L’esercito ha anche divulgato filmati, ripresi nel nord della Striscia a Shejaiya, in cui “membri di Hamas picchiano civili e rubano aiuti umanitari destinati a loro”, dirottando “con la forza” le forniture per assegnarle “ai loro agenti per uso personale”. Ma quello che succede al nord, dove le forze di Tsahal, secondo fonti militari, controllano ormai l’80 per cento del territorio è soltanto un’anticipazione di quanto accadrà a Rafah e nell’area di confine tra Gaza e il Sinai al termine delle operazioni che in questi giorni sono concentrate a Khan Yunis. Un destino inevitabile perché, ha fatto capire l’ex ufficiale dell'intelligence Elon Eviatar al canale israeliano in lingua inglese i24, “non si può chiudere la porta e lasciare aperta la finestra”. 

 

In un briefing per la stampa sentito dal Foglio, il portavoce Levy ha anche annunciato che “20 ostaggi israeliani sono stati uccisi da Hamas dal 7 ottobre durante la cattività” e che la fazione palestinese continua “a tenere in ostaggio i loro cadaveri”. Restano 137 vite da salvare. Tra cui, sottolinea il funzionario governativo, anche i fratellini Bibas, sul cui destino Israele non crede alla versione di morte di Hamas.
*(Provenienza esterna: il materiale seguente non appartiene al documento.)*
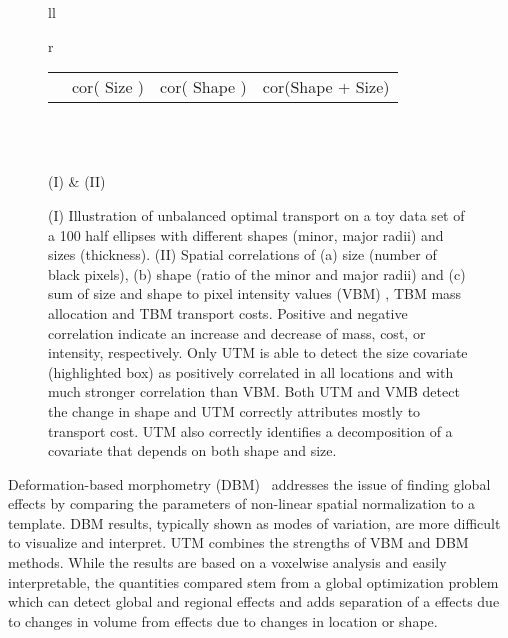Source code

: \documentclass{llncs}
\begin{document}
\begin{figure}[t!]
\begin{tabular}{ll}
\begin{tabular}{r}
\begin{tabular}{l|c|c|c}
  \raisebox{-2mm}{\texttt{[image: cor-rx-ry-mass-mass]} }\\ \hline 
	& cor( Size ) 
	& cor( Shape )
	& cor(Shape + Size)
\end{tabular}\\
\end{tabular}\\
  (I) & (II) \\
\end{tabular}
\caption{\label{fig:cor-ellipse}
(I) Illustration of unbalanced optimal transport on a toy data set of a 100
half ellipses with different shapes (minor, major radii) and sizes (thickness).
(II) Spatial correlations of (a) size (number of black pixels), (b) shape
(ratio of the minor and major radii) and (c) sum of size and shape to pixel
intensity values (VBM) , TBM mass allocation and TBM transport costs. Positive
and negative correlation indicate an increase and decrease of mass, cost, or
intensity, respectively. Only UTM is able to detect the size covariate
(highlighted box) as positively correlated in all locations and with much
stronger correlation than VBM.  Both UTM and VMB detect the change in shape and
UTM correctly attributes mostly to transport cost. UTM also correctly identifies
a decomposition of a covariate that depends on both shape and size. 
\vspace{-7mm}
}
\end{figure}

Deformation-based morphometry (DBM)~\cite{ashburner1998identifying} addresses
the issue of finding global effects by comparing the parameters of non-linear
spatial normalization to a template.  DBM results, typically shown as modes of
variation, are more difficult to visualize and interpret.  UTM combines the
strengths of VBM and DBM methods.  While the results are based on a voxelwise
analysis and easily interpretable, the quantities compared stem from a global
optimization problem which can detect global and regional effects and adds
separation of a effects due to changes in volume from effects due to changes in
location or shape. 
\end{document}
Ma il tempo per riportare più connazionali possibili a casa sta per scadere. Lo fanno credere le testimonianze dei prigionieri sopravvissuti e rilasciati durante la prima tregua di fine novembre. A poco a poco, dopo aver parlato con i medici e con l’intelligence, adesso iniziano a diffondere le loro terribili esperienze anche ai media. Per ora privilegiando quelli locali, in lingua ebraica.